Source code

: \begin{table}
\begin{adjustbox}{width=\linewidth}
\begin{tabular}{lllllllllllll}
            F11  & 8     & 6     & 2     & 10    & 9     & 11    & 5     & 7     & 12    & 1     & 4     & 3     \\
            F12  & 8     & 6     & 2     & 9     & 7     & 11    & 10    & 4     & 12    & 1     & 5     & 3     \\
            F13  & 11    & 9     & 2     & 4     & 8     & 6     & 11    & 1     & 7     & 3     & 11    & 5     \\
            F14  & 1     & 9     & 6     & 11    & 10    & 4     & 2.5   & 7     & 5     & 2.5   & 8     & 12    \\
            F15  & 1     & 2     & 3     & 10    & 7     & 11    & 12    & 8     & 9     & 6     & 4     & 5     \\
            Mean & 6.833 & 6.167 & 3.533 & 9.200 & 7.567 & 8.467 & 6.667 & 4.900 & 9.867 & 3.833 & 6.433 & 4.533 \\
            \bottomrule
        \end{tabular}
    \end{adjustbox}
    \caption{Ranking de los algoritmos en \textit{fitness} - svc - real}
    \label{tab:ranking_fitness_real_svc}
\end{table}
====
#### [ACTIVITY]
Set out the complete listing exactly as shown.

#### [RESULT OF THIS TASK]
Source code

: \begin{table}
\begin{adjustbox}{width=\linewidth}
\begin{tabular}{lllllllllllll}
            F11  & 8     & 6     & 2     & 10    & 9     & 11    & 5     & 7     & 12    & 1     & 4     & 3     \\
            F12  & 8     & 6     & 2     & 9     & 7     & 11    & 10    & 4     & 12    & 1     & 5     & 3     \\
            F13  & 11    & 9     & 2     & 4     & 8     & 6     & 11    & 1     & 7     & 3     & 11    & 5     \\
            F14  & 1     & 9     & 6     & 11    & 10    & 4     & 2.5   & 7     & 5     & 2.5   & 8     & 12    \\
            F15  & 1     & 2     & 3     & 10    & 7     & 11    & 12    & 8     & 9     & 6     & 4     & 5     \\
            Mean & 6.833 & 6.167 & 3.533 & 9.200 & 7.567 & 8.467 & 6.667 & 4.900 & 9.867 & 3.833 & 6.433 & 4.533 \\
            \bottomrule
        \end{tabular}
    \end{adjustbox}
    \caption{Ranking de los algoritmos en \textit{fitness} - svc - real}
    \label{tab:ranking_fitness_real_svc}
\end{table}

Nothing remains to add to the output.